Persecution of Christians, Then and Now
Murders, church bombings, and pogroms: Today’s record does not compare well with antiquity’s.

An Egyptian Copt protests outside the Saints Church in Alexandria, Egypt.


John O’Sullivan

That brings me to the second item that crossed my desk, namely an article in Standpoint magazine by Robin Harris (again, full disclosure: an old friend) on the failure of Western governments to protect Christians in the Middle East against an Islamist persecution that is threatening to drive Christians from countries where they have lived since the early days of Christianity. Millions of people and atrocious crimes are involved in these pogroms. Iraqi Christians, for instance, have fallen in number from about 1.2 million to 400,000 people since the Iraq War. Syrian Christians are flooding into Turkey and Lebanon to escape not only the civil war but also the Islamist repression already beginning in areas controlled by anti-Assad forces. As the fate of Mariam Fekry illustrates, the Copts in Egypt are under attack both from freelance Islamist groups and from authorities unwilling to protect the Copts.

Such anti-Christian attacks are not confined to the Middle East, however. A Christian cabinet minister was murdered in Pakistan because he was seeking to repeal a blasphemy law being used as an instrument to repress Christians. Converts to Christianity there and in Afghanistan have suffered official sanctions, including the death penalty, as well as fatal attacks by mobs drunk on religious extremism (if not alcohol). Churches have been bombed and hundreds of worshippers murdered in Nigeria by Islamist terrorists, sometimes on the most fatuous of pretexts (e.g., a non-Christian tabloid article suggesting that Mohammed might have found a suitable bride among the Miss World contestants). Nor are religious attacks directed only at Christians. The Bali bombings of nine years ago by local allies of al-Qaeda were directed at what the bombers called Hindu “idolators.” Nor, indeed, are ordinary non-fanatical Muslims spared violence at the hands of Islamists. Muslims have been attacked, beaten, and killed for coming to the help of their Christian neighbors or for defending Christians in the courts. That said, the main impetus behind such brutalities is clearly an animus against Christians and Christianity, probably from a sense that Christianity is the main religious competitor to Islam in the developing world and, moreover, is winning the contest.

That brings me back to my original question: Are more Christians suffering from persecution today than in the past, particularly in late antiquity? My sense after reading The Myth of Persecution – in fact, I’m still reading it, so this is not a final judgment and therefore not a review — is that the answer to that question is yes. But that answer raises two further questions: Why? And what should be done about it?

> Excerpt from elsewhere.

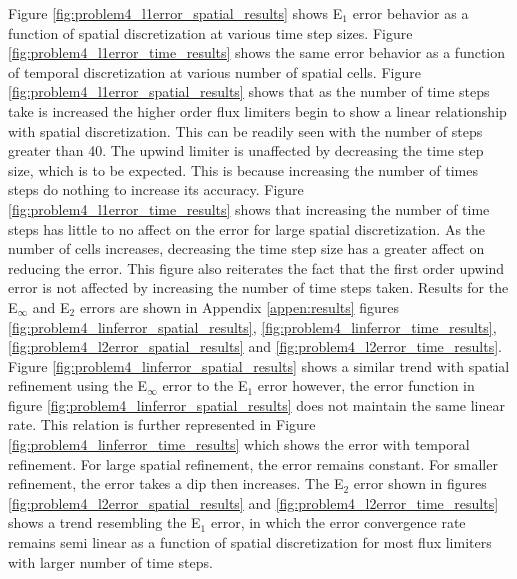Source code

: Figure \ref{fig:problem4_l1error_spatial_results} shows E${}_{1}$ error behavior as a function of spatial discretization at various time step sizes. Figure \ref{fig:problem4_l1error_time_results} shows the same error behavior as a function of temporal discretization at various number of spatial cells. Figure \ref{fig:problem4_l1error_spatial_results} shows that as the number of time steps take is increased the higher order flux limiters begin to show a linear relationship with spatial discretization. This can be readily seen with the number of steps greater than 40. The upwind limiter is unaffected by decreasing the time step size, which is to be expected. This is because increasing the number of times steps do nothing to increase its accuracy. Figure \ref{fig:problem4_l1error_time_results} shows that increasing the number of time steps has little to no affect on the error for large spatial discretization. As the number of cells increases, decreasing the time step size has a greater affect on reducing the error. This figure also reiterates the fact that the first order upwind error is not affected by increasing the number of time steps taken. Results for the E${}_{\infty}$ and E${}_{2}$ errors are shown in Appendix \ref{appen:results} figures \ref{fig:problem4_linferror_spatial_results}, \ref{fig:problem4_linferror_time_results}, \ref{fig:problem4_l2error_spatial_results} and \ref{fig:problem4_l2error_time_results}. Figure \ref{fig:problem4_linferror_spatial_results} shows a similar trend with spatial refinement using the E${}_{\infty}$ error to the E${}_{1}$ error however, the error function in figure \ref{fig:problem4_linferror_spatial_results} does not maintain the same linear rate. This relation is further represented in Figure \ref{fig:problem4_linferror_time_results} which shows the error with temporal refinement. For large spatial refinement, the error remains constant. For smaller refinement, the error takes a dip then increases. The E${}_{2}$ error shown in figures \ref{fig:problem4_l2error_spatial_results} and \ref{fig:problem4_l2error_time_results} shows a trend resembling the E${}_{1}$ error, in which the error convergence rate remains semi linear as a function of spatial discretization for most flux limiters with larger number of time steps.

Robin Harris argues convincingly that one of the main reasons for this spread of persecution is that Western governments have signaled by their inaction that they are not prepared to make a fuss about it with governments in Arab and Muslim countries. Sectarian blasphemy laws and violent attacks on Christians and members of other minority religions in Muslim countries continue unabated either because Muslim governments sympathize with them (arguably the Egyptian case) or because they are reluctant to spend political capital on fighting Islamist zealots and their parties (arguably the case of Pakistan).

Outside pressure seems an obvious solution. Yet Western governments resist intervening in behalf of embattled Christians lest that mark them as sectarian “Christian powers” or cast doubt on their status as purveyors of universal values and human rights. There is no such reluctance on the other side. The Organization of Islamic Cooperation has treaties with the European Union about protecting specifically Muslim rights in Europe. In practice, however, the Europeans shy away from protecting Christians even on “universal” human-rights grounds. They want untroubled relationships with Arab governments on strategic and business grounds. They prefer a quiet life. And even if they were minded to intervene, they apparently haven’t found the right language to justify this particular “responsibility to protect.”

What they mainly need is a spine. But guile, diplomacy, and language are important too. Moss would like to avoid the language of “persecution,” since it raises an obstacle to negotiation and compromise with the alleged persecutor; Harris wants the West to take a clear and robust stand in defense of the persecuted. These two positions do not exactly contradict each other, but there is certainly a tension between them. Maybe the U.S. has found a (partial) answer in the International Religious Freedom Act, which employs the universal language of rights, focuses it on violations of religious freedom, and establishes a commission independent of the State Department to keep America aware of them. That commission has been relatively dormant in recent years. But with the recent addition of such commissioners as Katrina Lantos Swett and Princeton’s Robbie George, it is starting to look and act like a formidable ally for all those, including Christians, who are suffering for their faith. We shall see.

In the meantime, whatever the reason (and whatever the language we use), there is something very disturbing in the thought that compared with earlier times, our present age is the Age of Christian Persecution.

— John O’Sullivan is editor-at-large of National Review.